In first two ODIs, Nahida Khan and Sidra Ameen had opened the innings. Chasing mammoth totals on both occasions the pair failed to get the team off to a good start. In the first ODI, they were separated in the second over for a total of five, and in the second game, they put on 24 runs in 6.4 overs. Sidra Ameen had a terrible time, managing scores of only one and 12, while Nahida performed a tad better with a total of 44 runs in two innings.
Expectedly, with the ODI series lost, Pakistan took a different approach, making three changes to their line-up in the final game on Saturday (December 14). For starters Ameen was replaced by Kainat Hafeez, the young middle order batter, which meant Javeria Khan was pushed into the opening slot.
In overcast conditions, Pakistan were sent into bat. Javeria and Nahida walked out to face England’s two senior pros, Katherine Brunt and Anya Shrubsole, with the new ball.
Pakistan had a plan: a strategy that saw Nahida don the hat of the aggressor, while Javeria played second fiddle. Nahida was feeding off anything slightly outside the off stump— disdainfully peppering the point and cover boundary with some powerful strokes off both front and back foot. She raced to 30 in just 27 deliveries, getting Pakistan off to a flier. Mind you, England didn’t bowl too badly, but Nahida’s positive intent seemed to catch them off guard.
There were drives through cover, cut shots, and wristy flicks— a trademark of most players from the sub-continent. Pakistan brought up their 50 in just eight overs with Nahida doing the bulk of the scoring. A change in bowlers, too, did not affect her rhythm as Natalie Sciver also was carted around the park.
At the other end, Javeria’s plan was simple: give her rampaging opening partner as much strike as possible. On the back of some wonderfully positive batting, Pakistan sailed to 96 for 0 in 20 overs— their highest ever opening stand in ODIs— before Sarah Glenn broke the stand with her first of four wickets.

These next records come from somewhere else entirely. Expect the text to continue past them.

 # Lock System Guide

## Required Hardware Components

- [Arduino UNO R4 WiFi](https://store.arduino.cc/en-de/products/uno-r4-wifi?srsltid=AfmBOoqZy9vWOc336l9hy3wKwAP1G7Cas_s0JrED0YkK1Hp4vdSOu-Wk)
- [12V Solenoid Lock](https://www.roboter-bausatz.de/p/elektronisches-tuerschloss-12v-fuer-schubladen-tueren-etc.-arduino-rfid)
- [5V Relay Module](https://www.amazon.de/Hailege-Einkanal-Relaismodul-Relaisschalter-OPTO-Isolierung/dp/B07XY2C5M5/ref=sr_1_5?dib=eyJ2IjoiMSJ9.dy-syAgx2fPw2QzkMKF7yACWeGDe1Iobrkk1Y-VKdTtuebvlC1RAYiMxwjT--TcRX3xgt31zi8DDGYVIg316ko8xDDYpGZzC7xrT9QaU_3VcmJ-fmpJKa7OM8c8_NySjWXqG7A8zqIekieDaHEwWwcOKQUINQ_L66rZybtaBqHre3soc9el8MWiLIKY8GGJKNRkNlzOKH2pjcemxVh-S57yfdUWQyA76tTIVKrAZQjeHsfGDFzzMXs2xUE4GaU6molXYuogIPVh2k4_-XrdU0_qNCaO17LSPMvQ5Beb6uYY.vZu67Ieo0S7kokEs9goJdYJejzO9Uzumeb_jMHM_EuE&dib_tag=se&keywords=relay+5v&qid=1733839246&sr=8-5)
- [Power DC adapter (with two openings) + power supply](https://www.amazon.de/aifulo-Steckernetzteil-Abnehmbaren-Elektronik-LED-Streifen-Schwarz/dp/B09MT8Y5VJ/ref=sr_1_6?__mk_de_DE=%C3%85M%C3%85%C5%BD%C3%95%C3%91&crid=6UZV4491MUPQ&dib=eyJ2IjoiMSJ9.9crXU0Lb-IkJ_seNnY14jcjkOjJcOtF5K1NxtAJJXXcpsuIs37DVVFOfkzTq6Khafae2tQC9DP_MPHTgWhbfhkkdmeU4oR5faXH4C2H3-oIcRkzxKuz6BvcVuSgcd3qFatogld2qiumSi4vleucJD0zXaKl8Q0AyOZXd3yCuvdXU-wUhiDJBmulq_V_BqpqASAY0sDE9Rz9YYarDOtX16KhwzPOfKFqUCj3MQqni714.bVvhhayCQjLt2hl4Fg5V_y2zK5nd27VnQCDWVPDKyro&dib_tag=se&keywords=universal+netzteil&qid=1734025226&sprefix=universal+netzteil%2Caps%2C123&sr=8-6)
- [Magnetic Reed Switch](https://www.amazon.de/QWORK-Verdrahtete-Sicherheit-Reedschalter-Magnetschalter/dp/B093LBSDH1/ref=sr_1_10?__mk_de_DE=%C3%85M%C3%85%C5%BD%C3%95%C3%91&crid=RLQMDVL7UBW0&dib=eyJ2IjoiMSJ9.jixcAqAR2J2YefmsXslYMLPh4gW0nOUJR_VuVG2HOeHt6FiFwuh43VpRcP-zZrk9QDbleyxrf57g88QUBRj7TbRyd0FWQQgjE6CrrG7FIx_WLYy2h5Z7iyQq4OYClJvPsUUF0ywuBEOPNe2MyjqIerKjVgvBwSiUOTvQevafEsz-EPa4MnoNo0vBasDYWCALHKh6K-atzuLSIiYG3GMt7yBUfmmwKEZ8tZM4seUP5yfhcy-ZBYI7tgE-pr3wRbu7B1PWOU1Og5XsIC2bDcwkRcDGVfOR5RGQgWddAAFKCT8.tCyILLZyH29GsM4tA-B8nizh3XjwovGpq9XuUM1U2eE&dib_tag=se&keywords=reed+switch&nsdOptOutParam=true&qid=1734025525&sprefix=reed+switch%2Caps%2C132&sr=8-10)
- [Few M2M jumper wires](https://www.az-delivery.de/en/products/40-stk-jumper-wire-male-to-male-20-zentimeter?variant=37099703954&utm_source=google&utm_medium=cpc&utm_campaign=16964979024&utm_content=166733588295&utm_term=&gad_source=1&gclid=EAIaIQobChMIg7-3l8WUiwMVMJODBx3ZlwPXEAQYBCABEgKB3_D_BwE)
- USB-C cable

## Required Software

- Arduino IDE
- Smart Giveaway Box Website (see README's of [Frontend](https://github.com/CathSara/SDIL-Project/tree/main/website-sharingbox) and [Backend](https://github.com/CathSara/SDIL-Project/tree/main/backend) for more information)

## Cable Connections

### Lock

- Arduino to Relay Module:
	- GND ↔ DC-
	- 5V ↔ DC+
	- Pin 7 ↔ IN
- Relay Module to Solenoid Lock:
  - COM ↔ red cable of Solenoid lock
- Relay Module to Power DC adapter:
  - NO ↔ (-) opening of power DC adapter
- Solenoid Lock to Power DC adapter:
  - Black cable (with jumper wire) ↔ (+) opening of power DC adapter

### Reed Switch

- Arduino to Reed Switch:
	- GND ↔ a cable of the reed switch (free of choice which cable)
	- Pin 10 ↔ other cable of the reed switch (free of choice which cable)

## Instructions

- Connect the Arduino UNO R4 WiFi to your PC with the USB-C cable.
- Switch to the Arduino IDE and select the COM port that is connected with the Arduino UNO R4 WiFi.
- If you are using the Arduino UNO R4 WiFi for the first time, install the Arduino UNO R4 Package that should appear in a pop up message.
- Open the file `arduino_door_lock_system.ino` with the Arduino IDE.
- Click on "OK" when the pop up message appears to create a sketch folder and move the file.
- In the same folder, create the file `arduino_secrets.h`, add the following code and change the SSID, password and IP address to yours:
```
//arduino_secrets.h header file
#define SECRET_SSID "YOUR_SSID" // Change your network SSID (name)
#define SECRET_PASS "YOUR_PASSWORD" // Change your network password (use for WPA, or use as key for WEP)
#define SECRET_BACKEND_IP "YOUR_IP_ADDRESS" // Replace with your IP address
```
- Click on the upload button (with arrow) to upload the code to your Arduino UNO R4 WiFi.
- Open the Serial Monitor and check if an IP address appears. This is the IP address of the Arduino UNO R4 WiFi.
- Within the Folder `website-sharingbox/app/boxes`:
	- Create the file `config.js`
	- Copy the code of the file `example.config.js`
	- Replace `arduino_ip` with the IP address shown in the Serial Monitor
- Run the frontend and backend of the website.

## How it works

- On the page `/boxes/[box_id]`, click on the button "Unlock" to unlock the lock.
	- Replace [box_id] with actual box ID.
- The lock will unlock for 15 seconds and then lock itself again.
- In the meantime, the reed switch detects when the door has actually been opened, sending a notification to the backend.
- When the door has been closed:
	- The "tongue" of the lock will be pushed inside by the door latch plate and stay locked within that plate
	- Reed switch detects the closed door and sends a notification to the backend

Despite the collapse that followed, Pakistan had finally shown what they were truly capable of with the bat. The opening stand on Saturday had all the ingredients that they would have been looking for from the very start of the series— something that was missing from their batters early on. Only skipper Bismah Maroof was able to put some pressure back on England with two half-centuries in the series.
Early on in the series, Maroof had called for her batters to step up and try and put up more scores of substance. In the last game, the two senior pros finally stepped up, Nahida leading the way with a handy 55.
Going into the T20I series that begins on Tuesday (December 17), if anything the partnership has given Pakistan belief and hope that they can compete with and bat well (positively) against a quality England outfit. Nahida, Javeria and Bismah have shown the way. It is now for the rest of the line-up to step up.